La única luz que me mantuvo cuerda fue el viaje que quería realizar: Alemania. A pesar de todos los daños colaterales, seguía esa llamita encendida. Ya sé que podría parecer que ese país me salvó la vida, pero no fue así. Véanlo como quieran. Desde México pude rescatarme y aquí sólo vine a encontrar a la mujer que fui antes.
A mis veintiuno ya sabía lo que quería y, muy a mi pesar y el de mi familia, también sabía que en México ya no podría encontrarlo. Con esto no quiero decir que todos los mexicanos sean machistas, malos y con mamitis, a lo que voy es que no estaba dispuesta a comenzar otra relación donde me interrogaran sobre el pasado. Deseaba encontrarme con alguien nuevo, limpio, sin prejuicios, divertido, alto y que además fuera guapo. Una y sus expectativas en el amor…
Entonces apareció él. Cuando ya había decidido realizar el viaje de mi vida, conocer y experimentar con otras nacionalidades muy ajenas a la mía, con otras mentalidades, estuvo él. El más valiente y noble, el único hombre que, literalmente, cruzó un océano para verme.

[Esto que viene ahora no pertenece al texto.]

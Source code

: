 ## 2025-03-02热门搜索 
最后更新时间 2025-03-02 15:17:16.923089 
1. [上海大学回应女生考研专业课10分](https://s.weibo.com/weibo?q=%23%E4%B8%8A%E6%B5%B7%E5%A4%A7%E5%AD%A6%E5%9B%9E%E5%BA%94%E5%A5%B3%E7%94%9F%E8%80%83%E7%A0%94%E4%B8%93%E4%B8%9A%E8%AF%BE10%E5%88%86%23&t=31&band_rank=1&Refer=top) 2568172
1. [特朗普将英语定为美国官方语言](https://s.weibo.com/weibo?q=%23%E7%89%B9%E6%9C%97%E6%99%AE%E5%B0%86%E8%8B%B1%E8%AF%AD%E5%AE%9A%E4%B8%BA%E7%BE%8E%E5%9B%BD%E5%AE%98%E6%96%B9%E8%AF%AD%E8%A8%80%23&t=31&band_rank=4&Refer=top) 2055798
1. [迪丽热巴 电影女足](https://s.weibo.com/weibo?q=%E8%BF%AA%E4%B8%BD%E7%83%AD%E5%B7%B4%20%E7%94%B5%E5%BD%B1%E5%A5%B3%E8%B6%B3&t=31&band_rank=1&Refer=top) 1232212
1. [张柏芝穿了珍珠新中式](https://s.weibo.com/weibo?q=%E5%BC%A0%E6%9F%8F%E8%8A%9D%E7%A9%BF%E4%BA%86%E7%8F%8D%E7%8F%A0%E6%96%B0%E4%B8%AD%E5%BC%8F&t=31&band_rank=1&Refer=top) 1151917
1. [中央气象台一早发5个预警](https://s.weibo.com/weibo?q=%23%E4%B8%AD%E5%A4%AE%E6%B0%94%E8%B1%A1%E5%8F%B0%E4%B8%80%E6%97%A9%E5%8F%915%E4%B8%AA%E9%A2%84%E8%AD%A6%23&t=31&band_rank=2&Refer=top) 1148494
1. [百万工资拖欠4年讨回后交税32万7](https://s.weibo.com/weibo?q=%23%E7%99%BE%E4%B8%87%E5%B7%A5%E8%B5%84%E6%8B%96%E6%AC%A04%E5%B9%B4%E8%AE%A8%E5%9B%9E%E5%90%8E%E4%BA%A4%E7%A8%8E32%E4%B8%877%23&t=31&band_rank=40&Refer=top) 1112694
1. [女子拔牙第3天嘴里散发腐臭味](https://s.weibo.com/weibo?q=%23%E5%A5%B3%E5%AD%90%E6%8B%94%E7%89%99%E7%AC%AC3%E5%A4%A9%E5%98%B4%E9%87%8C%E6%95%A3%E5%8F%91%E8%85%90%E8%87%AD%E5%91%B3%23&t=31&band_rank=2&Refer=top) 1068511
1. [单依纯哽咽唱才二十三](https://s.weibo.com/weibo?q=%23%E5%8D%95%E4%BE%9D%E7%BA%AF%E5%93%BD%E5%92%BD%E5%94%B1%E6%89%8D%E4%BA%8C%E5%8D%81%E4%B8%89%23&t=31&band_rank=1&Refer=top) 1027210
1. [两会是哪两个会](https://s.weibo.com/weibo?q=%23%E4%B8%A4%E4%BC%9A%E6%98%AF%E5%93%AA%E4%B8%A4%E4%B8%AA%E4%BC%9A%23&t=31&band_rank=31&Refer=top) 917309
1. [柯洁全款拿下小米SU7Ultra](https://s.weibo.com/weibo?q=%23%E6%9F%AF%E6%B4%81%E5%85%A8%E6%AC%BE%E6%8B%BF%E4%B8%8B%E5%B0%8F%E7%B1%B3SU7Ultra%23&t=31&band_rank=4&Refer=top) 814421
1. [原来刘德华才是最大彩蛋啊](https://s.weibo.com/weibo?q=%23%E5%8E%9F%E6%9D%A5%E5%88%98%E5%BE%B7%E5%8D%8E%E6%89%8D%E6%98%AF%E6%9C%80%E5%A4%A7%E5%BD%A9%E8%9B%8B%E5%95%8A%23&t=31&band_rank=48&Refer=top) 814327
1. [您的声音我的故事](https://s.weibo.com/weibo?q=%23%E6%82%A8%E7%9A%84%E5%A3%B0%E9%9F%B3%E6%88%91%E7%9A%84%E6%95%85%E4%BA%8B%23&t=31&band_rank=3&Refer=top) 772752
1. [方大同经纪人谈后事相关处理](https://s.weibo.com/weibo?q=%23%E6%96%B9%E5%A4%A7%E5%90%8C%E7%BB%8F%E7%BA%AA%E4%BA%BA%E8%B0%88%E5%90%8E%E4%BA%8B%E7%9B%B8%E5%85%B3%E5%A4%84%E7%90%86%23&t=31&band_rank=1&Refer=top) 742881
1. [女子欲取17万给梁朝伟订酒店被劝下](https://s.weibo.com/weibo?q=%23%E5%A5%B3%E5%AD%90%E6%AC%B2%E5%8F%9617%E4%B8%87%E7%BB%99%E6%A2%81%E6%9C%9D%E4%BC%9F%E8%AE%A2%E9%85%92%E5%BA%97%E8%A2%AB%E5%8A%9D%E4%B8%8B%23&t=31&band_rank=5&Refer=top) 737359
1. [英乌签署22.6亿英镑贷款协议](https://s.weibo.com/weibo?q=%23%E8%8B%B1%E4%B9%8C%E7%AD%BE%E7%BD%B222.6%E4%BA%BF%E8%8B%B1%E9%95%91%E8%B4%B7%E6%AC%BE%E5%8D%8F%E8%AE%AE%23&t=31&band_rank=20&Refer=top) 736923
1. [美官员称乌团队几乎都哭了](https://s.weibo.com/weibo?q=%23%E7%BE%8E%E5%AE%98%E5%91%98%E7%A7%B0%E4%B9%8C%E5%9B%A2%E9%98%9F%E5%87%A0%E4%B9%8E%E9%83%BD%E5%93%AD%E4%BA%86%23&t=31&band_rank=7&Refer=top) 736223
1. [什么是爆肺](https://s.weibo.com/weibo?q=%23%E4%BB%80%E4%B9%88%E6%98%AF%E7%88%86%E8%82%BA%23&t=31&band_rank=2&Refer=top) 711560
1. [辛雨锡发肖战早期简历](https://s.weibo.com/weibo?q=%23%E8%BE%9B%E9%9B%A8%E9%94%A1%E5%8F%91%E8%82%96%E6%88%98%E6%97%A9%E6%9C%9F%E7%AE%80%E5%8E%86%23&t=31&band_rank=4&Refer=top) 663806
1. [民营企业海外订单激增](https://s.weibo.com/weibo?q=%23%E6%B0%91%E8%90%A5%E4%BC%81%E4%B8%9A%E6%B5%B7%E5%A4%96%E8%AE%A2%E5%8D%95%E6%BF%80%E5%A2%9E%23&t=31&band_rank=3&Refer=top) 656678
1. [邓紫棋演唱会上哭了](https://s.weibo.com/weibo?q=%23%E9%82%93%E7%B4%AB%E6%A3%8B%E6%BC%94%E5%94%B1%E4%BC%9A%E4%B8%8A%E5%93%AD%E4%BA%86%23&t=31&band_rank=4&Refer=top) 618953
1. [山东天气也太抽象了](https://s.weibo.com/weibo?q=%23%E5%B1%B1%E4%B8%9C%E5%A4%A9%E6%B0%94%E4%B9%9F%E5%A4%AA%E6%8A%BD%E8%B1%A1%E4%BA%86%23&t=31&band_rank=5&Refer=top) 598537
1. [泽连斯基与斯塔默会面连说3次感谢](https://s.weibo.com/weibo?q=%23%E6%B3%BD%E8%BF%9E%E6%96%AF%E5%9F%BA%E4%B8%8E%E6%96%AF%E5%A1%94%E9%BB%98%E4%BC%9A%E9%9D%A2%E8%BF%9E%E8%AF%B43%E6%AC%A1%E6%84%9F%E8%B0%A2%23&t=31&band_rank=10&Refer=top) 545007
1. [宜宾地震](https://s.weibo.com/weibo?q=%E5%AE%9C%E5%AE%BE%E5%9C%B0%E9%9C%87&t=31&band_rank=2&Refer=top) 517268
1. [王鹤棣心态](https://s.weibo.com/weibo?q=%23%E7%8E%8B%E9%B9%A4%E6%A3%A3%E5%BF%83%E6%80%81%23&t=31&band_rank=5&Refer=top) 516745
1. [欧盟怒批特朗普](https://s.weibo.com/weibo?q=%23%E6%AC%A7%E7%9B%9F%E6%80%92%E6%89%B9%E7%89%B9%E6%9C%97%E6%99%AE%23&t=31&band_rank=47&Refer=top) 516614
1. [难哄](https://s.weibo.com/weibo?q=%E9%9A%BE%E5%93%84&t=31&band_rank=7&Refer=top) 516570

El que me dice que hable, que opine, que le diga lo que no me gusta, que soy libre de hacer lo que se me antoje, que un domingo por la mañana me invita a sentarme a escribir mientras él prepara café y limpia la casa, el que no conoce el machismo porque creció sabiendo que hombres y mujeres somos iguales, el que no me tacha de puta por tener amigos hombres y me respeta.
Así aprendí que el amor no consiste en posesión, sino en respeto. Respeto y más respeto.
La satisfacción que siento es inmensa: todos los días estar junto a una persona que ha sido capaz de abrir su mente para aprender no solo mi idioma, sino todo lo relacionado a mi cultura. Y viceversa. Un matrimonio así está lleno de complicaciones como cualquier otro, y me atrevería a decir que hasta más, porque se mezclan dos culturas bien diferentes.
Lo conocí y no lo amé al instante, han pasado varios años de trabajo mutuo donde aventuras y viajes nos han unido más. Mientras lo iba conociendo solo pude pensar “este es el bueno, el mero, mero”. Un hombre así que me ha demostrado ser incondicional vino para quedarse. Solo que en esta historia de amor, fui yo quien rescató al príncipe. Yo ya había sido salvada.
Estoy con un hombre a quien admiro como lo hago con poquísimas personas, por eso debía ser mi compañero. No dudo que existan mexicanos que sean igual o mejores que mi amado, pero yo ya no estaba para eso, quería aprender desde cero con alguien espontáneo que no tratara de impresionarme, ni de poseerme.